To solve the problem of finding the locations of the images formed by the two parts of a concave mirror that has been broken and separated, we first need to understand how concave mirrors work and how they form images. Given that the focal length of the mirror is 10 cm, we can use the mirror formula and the properties of concave mirrors to determine the image locations.
Understanding the Basics of Concave Mirrors
A concave mirror is a spherical mirror that curves inward. It has a focal point (F) where parallel rays of light converge after reflecting off the mirror. The focal length (f) is the distance from the mirror's surface to the focal point. In this case, the focal length is given as 10 cm, which means the focal point is located 10 cm in front of the mirror.
Setting Up the Problem
When the mirror is broken into two parts and separated by a distance of 1 cm, we can consider each part as a separate concave mirror. The object is located midway between the two principal axes, which means it is positioned at a distance of 5 cm from each part of the mirror (since the total distance between the two mirrors is 10 cm).
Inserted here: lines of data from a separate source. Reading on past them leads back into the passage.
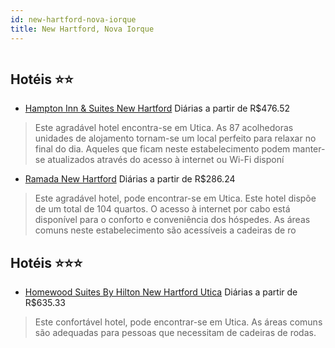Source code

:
 ```yaml
---
id: new-hartford-nova-iorque
title: New Hartford, Nova Iorque
---
```


<center><img src="http://www.hotelresb2b.com/images/hoteles/743228_image9900845_0.PNG" alt="" /></center>


## Hotéis ⭐️⭐️

-    [Hampton Inn & Suites New Hartford](https://www.hurb.com/aud/https://www.hurb.com/hoteis/new-hartford/hampton-inn-suites-new-hartford-JNP-JP192063?cmp=18055) Diárias a partir de R$476.52
   > Este agradável hotel encontra-se em Utica. As 87 acolhedoras unidades de alojamento tornam-se um local perfeito para relaxar no final do dia. Aqueles que ficam neste estabelecimento podem manter-se atualizados através do acesso à internet ou Wi-Fi disponí
-    [Ramada New Hartford](https://www.hurb.com/aud/https://www.hurb.com/hoteis/new-hartford/ramada-new-hartford-JNP-JP085799?cmp=18055) Diárias a partir de R$286.24
   > Este agradável hotel, pode encontrar-se em Utica. Este hotel dispõe de um total de 104 quartos. O acesso à internet por cabo está disponível para o conforto e conveniência dos hóspedes. As áreas comuns neste estabelecimento são acessíveis a cadeiras de ro

## Hotéis ⭐️⭐️⭐️

-    [Homewood Suites By Hilton New Hartford Utica](https://www.hurb.com/aud/https://www.hurb.com/hoteis/new-hartford/homewood-suites-by-hilton-new-hartford-utica-JNP-JP02704F?cmp=18055) Diárias a partir de R$635.33
   > Este confortável hotel, pode encontrar-se em Utica. As áreas comuns são adequadas para pessoas que necessitam de cadeiras de rodas. 
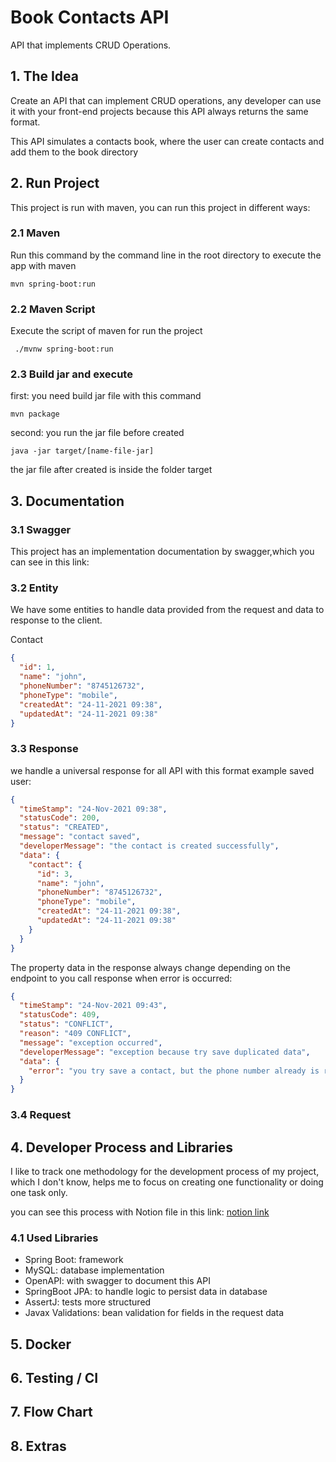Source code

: # Book Contacts API

API that implements CRUD Operations.

## 1. The Idea

Create an API that can implement CRUD operations, any developer can use it with your
front-end projects because this API always returns the same format.

This API simulates a contacts book, where the user can create contacts and add them to the
book directory

## 2. Run Project

This project is run with maven, you can run this project in different ways:

### 2.1 Maven

Run this command by the command line in the root directory to execute the app with maven

```shell
mvn spring-boot:run
```

### 2.2 Maven Script

Execute the script of maven for run the project

```shell
 ./mvnw spring-boot:run
```

### 2.3 Build jar and execute

first: you need build jar file with this command

```shell
mvn package
```

second: you run the jar file before created

```shell
java -jar target/[name-file-jar]
```

the jar file after created is inside the folder target

## 3. Documentation

### 3.1 Swagger

This project has an implementation documentation by swagger,which you can see in this
link:

### 3.2 Entity

We have some entities to handle data provided from the request and data to response to the
client.

Contact

```json
{
  "id": 1,
  "name": "john",
  "phoneNumber": "8745126732",
  "phoneType": "mobile",
  "createdAt": "24-11-2021 09:38",
  "updatedAt": "24-11-2021 09:38"
}
```
### 3.3 Response

we handle a universal response for all API with this format example saved user:

```json
{
  "timeStamp": "24-Nov-2021 09:38",
  "statusCode": 200,
  "status": "CREATED",
  "message": "contact saved",
  "developerMessage": "the contact is created successfully",
  "data": {
    "contact": {
      "id": 3,
      "name": "john",
      "phoneNumber": "8745126732",
      "phoneType": "mobile",
      "createdAt": "24-11-2021 09:38",
      "updatedAt": "24-11-2021 09:38"
    }
  }
}
```

The property data in the response always change depending on the endpoint to you call
response when error is occurred:
```json
{
  "timeStamp": "24-Nov-2021 09:43",
  "statusCode": 409,
  "status": "CONFLICT",
  "reason": "409 CONFLICT",
  "message": "exception occurred",
  "developerMessage": "exception because try save duplicated data",
  "data": {
    "error": "you try save a contact, but the phone number already is registered, remember phone numbers be uniques"
  }
}
```

### 3.4 Request



## 4. Developer Process and Libraries

I like to track one methodology for the development process of my project, which I don't
know, helps me to focus on creating one functionality or doing one task only.

you can see this process with Notion file in this link:
[notion link](https://scalloped-count-223.notion.site/d4caffd10ab74b7894cc803778aa4b9a?v=3a91d342360d4b53b5fa965414d772ec)

### 4.1 Used Libraries

- Spring Boot: framework
- MySQL: database implementation
- OpenAPI: with swagger to document this API
- SpringBoot JPA: to handle logic to persist data in database
- AssertJ: tests more structured
- Javax Validations: bean validation for fields in the request data

## 5. Docker

## 6. Testing / CI

## 7. Flow Chart

## 8. Extras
Calculating Image Locations
We can use the mirror formula to find the image location for each part of the mirror. The mirror formula is given by:
1/f = 1/v + 1/u
Where:
- f = focal length of the mirror
- v = image distance from the mirror
- u = object distance from the mirror
For each part of the mirror:
For the Left Part of the Mirror
Let’s denote the left part of the mirror as Mirror 1. The object distance (u) for Mirror 1 is -5 cm (negative because the object is in front of the mirror). The focal length (f) is -10 cm (negative for concave mirrors). Plugging these values into the mirror formula:
1/(-10) = 1/v + 1/(-5)
Rearranging gives:
1/v = 1/(-10) + 1/5
1/v = -1/10 + 2/10 = 1/10
Thus, v = 10 cm. This means the image formed by Mirror 1 is located 10 cm in front of it.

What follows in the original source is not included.